BEGIN Materials provided

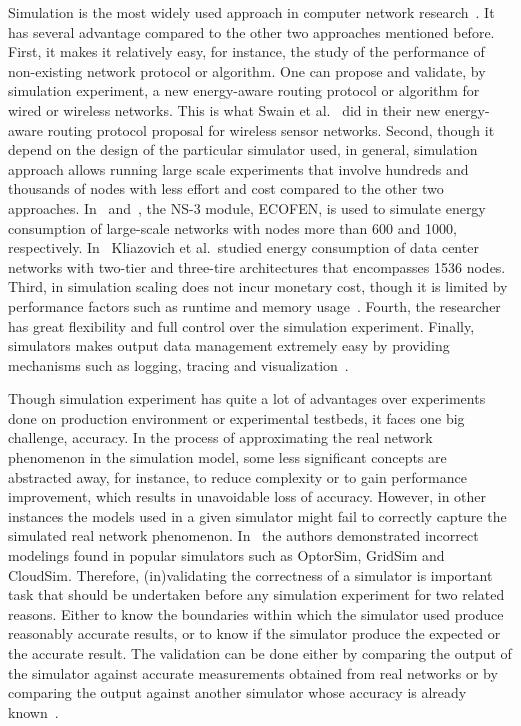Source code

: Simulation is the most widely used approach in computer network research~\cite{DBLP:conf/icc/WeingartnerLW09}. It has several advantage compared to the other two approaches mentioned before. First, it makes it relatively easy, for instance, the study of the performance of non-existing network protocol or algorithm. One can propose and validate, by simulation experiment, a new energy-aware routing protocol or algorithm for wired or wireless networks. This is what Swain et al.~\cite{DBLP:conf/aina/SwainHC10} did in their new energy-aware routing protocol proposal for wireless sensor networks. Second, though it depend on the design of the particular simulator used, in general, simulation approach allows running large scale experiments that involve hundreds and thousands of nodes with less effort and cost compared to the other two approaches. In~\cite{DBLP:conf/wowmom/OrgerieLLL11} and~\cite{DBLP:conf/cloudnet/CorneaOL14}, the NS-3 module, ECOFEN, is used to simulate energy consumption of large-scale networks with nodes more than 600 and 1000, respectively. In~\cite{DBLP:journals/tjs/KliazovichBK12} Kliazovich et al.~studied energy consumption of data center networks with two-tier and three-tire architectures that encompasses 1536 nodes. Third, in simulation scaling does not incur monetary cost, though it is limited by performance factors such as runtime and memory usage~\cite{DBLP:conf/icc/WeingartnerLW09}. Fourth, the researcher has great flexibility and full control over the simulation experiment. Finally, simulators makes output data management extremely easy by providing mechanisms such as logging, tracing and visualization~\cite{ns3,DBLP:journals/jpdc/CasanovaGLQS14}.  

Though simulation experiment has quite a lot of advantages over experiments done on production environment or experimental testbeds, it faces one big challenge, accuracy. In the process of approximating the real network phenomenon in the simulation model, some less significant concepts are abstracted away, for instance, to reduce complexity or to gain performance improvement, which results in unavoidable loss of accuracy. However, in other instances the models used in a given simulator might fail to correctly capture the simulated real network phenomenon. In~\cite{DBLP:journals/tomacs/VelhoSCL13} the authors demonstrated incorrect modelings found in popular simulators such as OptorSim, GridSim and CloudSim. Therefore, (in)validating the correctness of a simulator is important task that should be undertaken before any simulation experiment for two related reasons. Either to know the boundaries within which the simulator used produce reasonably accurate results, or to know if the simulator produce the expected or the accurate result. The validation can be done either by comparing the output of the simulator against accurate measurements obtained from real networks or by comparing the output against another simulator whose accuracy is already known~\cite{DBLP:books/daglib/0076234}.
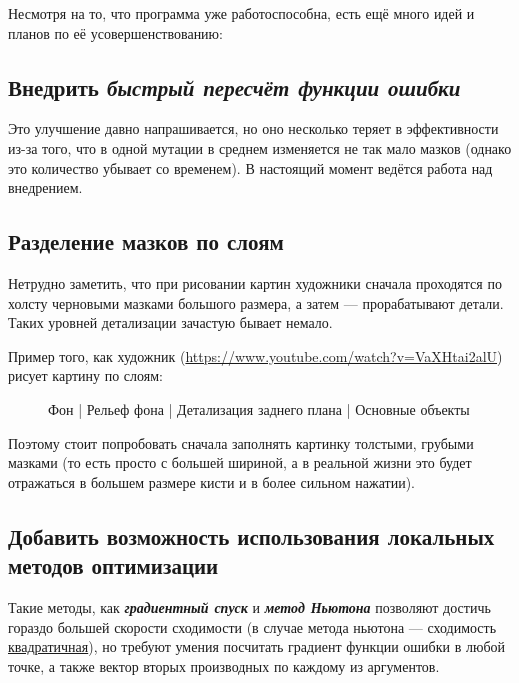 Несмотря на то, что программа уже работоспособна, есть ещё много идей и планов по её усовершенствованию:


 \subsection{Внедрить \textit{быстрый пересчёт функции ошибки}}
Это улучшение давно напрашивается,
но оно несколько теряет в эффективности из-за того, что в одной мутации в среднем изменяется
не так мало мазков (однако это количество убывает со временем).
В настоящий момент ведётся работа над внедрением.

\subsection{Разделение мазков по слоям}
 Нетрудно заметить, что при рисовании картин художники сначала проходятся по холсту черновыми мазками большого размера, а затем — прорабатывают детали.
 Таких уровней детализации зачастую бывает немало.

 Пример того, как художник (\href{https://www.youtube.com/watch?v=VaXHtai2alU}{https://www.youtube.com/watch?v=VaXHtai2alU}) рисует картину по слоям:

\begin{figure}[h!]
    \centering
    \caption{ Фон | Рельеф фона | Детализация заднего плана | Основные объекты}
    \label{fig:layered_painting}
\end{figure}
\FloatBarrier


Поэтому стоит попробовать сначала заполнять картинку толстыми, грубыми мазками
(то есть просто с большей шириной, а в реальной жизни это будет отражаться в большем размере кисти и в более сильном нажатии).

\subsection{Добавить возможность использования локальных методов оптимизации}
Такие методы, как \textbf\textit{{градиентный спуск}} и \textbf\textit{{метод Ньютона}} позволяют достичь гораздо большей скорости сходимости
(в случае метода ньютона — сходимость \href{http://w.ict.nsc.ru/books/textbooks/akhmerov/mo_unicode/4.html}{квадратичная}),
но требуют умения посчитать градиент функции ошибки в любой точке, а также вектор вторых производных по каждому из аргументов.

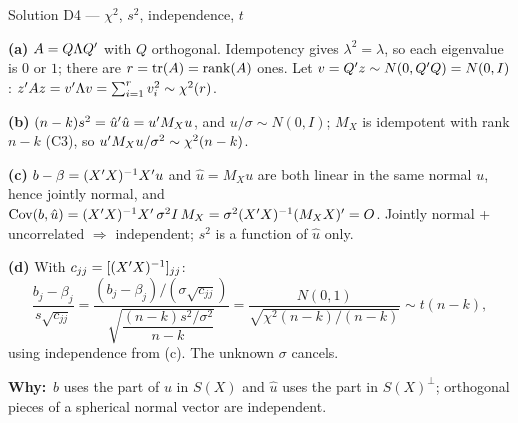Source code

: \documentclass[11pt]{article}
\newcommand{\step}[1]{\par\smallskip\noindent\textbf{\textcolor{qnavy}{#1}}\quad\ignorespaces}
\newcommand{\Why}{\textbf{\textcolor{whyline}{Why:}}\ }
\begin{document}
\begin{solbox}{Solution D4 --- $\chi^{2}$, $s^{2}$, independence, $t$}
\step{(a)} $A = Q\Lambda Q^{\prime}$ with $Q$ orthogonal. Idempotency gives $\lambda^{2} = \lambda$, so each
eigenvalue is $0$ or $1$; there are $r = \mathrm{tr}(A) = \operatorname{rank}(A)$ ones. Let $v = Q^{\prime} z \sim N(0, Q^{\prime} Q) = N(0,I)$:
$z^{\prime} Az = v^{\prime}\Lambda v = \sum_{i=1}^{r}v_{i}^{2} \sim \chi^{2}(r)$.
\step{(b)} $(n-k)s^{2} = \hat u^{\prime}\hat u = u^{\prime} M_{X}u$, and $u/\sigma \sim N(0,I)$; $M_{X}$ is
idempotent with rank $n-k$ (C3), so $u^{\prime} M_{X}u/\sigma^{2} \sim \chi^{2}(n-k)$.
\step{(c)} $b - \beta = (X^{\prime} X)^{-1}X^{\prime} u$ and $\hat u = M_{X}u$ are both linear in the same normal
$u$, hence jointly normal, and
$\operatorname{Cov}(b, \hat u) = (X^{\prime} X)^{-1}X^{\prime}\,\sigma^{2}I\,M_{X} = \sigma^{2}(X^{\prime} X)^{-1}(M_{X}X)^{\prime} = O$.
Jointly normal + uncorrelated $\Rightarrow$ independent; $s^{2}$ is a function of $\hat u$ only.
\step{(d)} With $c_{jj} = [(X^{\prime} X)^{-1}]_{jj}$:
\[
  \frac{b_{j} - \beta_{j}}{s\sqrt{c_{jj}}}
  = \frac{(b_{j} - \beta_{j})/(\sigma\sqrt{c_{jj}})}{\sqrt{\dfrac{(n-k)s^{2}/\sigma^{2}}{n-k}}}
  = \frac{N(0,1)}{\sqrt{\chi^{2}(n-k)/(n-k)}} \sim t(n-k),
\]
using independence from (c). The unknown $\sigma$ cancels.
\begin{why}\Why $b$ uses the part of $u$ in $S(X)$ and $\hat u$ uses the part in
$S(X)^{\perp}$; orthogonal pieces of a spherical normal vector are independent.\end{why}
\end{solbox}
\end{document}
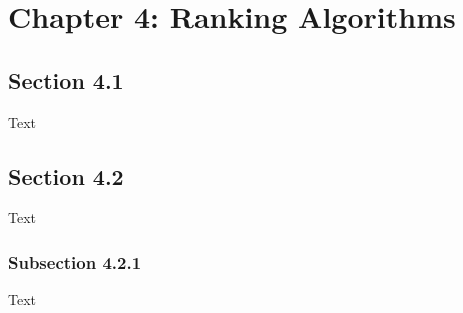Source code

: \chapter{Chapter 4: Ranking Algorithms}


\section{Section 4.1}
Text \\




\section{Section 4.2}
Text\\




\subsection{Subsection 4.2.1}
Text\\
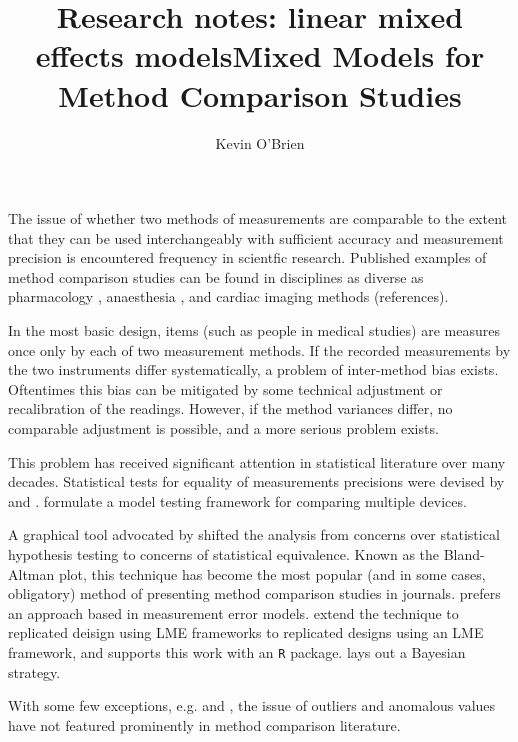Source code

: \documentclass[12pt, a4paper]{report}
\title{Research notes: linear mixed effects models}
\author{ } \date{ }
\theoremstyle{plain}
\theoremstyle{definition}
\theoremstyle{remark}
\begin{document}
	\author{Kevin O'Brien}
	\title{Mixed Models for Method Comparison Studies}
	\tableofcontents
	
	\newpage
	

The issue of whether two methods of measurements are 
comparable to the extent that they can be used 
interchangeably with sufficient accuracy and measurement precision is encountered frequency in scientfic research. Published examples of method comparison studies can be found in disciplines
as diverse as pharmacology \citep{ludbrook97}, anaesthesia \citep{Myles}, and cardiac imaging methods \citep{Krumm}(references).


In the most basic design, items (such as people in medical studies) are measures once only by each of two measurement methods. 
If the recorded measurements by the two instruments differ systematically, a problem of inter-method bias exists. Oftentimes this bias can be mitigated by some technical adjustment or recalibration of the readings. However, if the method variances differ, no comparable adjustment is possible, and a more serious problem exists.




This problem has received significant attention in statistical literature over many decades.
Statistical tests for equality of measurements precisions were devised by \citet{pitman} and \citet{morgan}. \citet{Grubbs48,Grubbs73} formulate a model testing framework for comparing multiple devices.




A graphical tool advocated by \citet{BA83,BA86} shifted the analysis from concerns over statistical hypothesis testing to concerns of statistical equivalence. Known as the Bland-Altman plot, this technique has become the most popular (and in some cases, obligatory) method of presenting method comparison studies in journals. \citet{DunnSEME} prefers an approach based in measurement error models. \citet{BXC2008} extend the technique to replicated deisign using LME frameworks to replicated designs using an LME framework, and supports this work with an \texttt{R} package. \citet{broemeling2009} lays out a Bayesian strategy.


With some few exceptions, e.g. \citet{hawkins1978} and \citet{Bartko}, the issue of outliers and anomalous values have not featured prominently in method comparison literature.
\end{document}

END Materials provided
BEGIN Materials provided

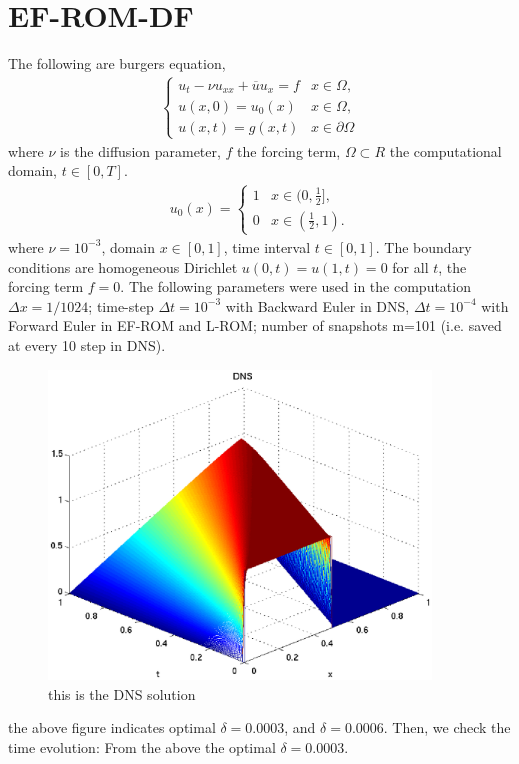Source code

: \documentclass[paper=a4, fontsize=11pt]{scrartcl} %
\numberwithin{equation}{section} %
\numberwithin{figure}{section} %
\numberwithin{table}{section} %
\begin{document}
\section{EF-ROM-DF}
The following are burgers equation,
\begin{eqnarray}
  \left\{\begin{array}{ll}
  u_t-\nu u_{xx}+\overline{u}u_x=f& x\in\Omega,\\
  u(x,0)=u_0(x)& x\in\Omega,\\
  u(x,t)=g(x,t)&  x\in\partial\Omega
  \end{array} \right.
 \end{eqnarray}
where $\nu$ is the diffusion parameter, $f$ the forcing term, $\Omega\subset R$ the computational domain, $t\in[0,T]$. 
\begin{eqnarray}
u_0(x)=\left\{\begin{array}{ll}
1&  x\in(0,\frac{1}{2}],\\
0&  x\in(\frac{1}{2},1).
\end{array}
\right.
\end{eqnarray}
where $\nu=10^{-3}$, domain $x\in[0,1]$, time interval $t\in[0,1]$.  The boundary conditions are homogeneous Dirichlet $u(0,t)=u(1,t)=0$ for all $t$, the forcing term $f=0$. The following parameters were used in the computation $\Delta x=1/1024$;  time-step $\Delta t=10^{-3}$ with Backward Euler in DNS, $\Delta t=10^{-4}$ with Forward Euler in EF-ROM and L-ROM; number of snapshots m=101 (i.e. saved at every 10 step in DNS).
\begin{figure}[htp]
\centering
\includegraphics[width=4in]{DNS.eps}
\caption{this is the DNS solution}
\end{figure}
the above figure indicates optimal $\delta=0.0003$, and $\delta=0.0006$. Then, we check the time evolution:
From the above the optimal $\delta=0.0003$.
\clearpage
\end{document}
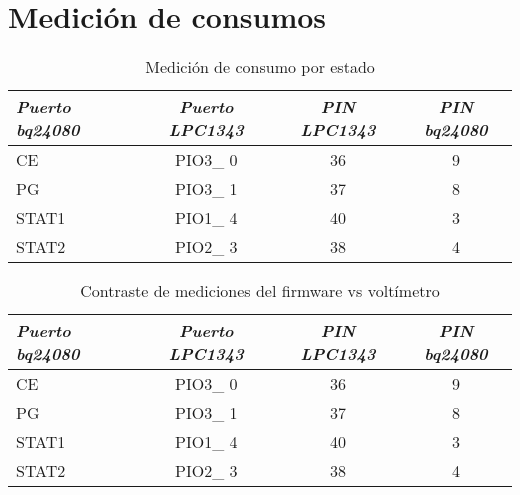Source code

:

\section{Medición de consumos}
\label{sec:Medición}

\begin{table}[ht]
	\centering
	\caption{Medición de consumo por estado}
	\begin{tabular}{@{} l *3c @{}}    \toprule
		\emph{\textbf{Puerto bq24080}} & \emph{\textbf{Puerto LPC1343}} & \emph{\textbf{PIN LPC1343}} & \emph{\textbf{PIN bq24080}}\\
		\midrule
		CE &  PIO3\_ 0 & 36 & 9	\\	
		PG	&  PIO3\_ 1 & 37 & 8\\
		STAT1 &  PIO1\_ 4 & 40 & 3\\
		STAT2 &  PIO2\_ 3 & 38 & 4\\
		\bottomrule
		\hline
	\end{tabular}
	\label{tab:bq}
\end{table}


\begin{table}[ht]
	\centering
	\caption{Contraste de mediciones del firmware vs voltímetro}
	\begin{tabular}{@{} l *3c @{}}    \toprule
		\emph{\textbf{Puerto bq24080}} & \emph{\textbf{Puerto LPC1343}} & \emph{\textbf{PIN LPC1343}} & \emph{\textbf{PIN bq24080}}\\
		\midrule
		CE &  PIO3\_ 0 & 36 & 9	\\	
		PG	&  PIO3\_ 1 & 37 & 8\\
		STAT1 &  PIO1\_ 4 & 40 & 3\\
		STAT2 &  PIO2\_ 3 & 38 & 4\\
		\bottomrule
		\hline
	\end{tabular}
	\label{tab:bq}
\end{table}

END Materials provided
BEGIN Materials provided

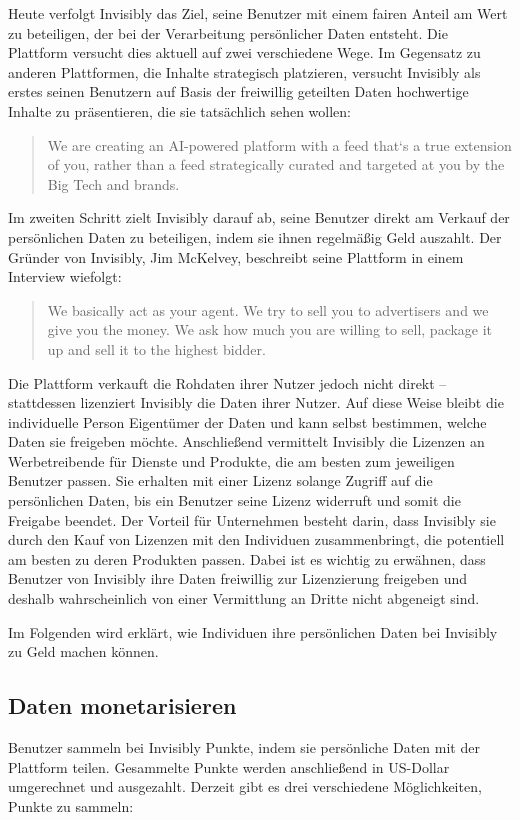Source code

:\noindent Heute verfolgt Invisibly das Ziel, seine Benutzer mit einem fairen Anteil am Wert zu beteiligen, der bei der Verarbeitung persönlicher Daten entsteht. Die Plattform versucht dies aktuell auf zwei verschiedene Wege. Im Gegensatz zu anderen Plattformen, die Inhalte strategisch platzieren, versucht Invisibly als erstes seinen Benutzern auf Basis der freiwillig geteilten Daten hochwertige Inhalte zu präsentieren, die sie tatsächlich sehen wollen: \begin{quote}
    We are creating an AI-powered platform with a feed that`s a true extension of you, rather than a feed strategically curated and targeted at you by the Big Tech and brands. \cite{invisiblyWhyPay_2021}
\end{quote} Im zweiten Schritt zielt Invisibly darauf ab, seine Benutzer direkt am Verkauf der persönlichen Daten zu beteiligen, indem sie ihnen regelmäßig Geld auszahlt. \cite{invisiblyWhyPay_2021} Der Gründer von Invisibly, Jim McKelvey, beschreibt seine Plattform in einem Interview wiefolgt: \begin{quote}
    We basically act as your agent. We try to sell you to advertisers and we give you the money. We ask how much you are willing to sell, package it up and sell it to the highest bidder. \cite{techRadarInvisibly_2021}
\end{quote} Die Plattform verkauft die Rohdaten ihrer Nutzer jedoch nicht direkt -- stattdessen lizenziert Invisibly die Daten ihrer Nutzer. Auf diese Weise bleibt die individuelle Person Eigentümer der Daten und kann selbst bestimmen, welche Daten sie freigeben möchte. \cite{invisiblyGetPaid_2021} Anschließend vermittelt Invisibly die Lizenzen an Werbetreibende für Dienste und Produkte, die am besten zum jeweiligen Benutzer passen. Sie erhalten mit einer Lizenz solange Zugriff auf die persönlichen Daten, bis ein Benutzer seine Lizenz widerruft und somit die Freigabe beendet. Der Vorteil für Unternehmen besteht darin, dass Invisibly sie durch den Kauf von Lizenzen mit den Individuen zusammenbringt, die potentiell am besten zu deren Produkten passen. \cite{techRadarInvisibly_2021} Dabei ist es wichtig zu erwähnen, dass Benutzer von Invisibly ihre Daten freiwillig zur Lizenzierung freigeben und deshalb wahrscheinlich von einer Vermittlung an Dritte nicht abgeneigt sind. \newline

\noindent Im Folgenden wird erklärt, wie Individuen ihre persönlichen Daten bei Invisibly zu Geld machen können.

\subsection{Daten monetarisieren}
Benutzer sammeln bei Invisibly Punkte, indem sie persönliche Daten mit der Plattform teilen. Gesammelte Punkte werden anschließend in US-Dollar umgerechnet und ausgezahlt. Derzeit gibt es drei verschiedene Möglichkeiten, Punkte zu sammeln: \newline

END Materials provided

_Work item:_ Among the records above, find each line containing the string "operatorname" and copy it.

_Answer to the exercise:_
eigenvalue is $0$ or $1$; there are $r = \mathrm{tr}(A) = \operatorname{rank}(A)$ ones. Let $v = Q^{\prime} z \sim N(0, Q^{\prime} Q) = N(0,I)$:
$\operatorname{Cov}(b, \hat u) = (X^{\prime} X)^{-1}X^{\prime}\,\sigma^{2}I\,M_{X} = \sigma^{2}(X^{\prime} X)^{-1}(M_{X}X)^{\prime} = O$.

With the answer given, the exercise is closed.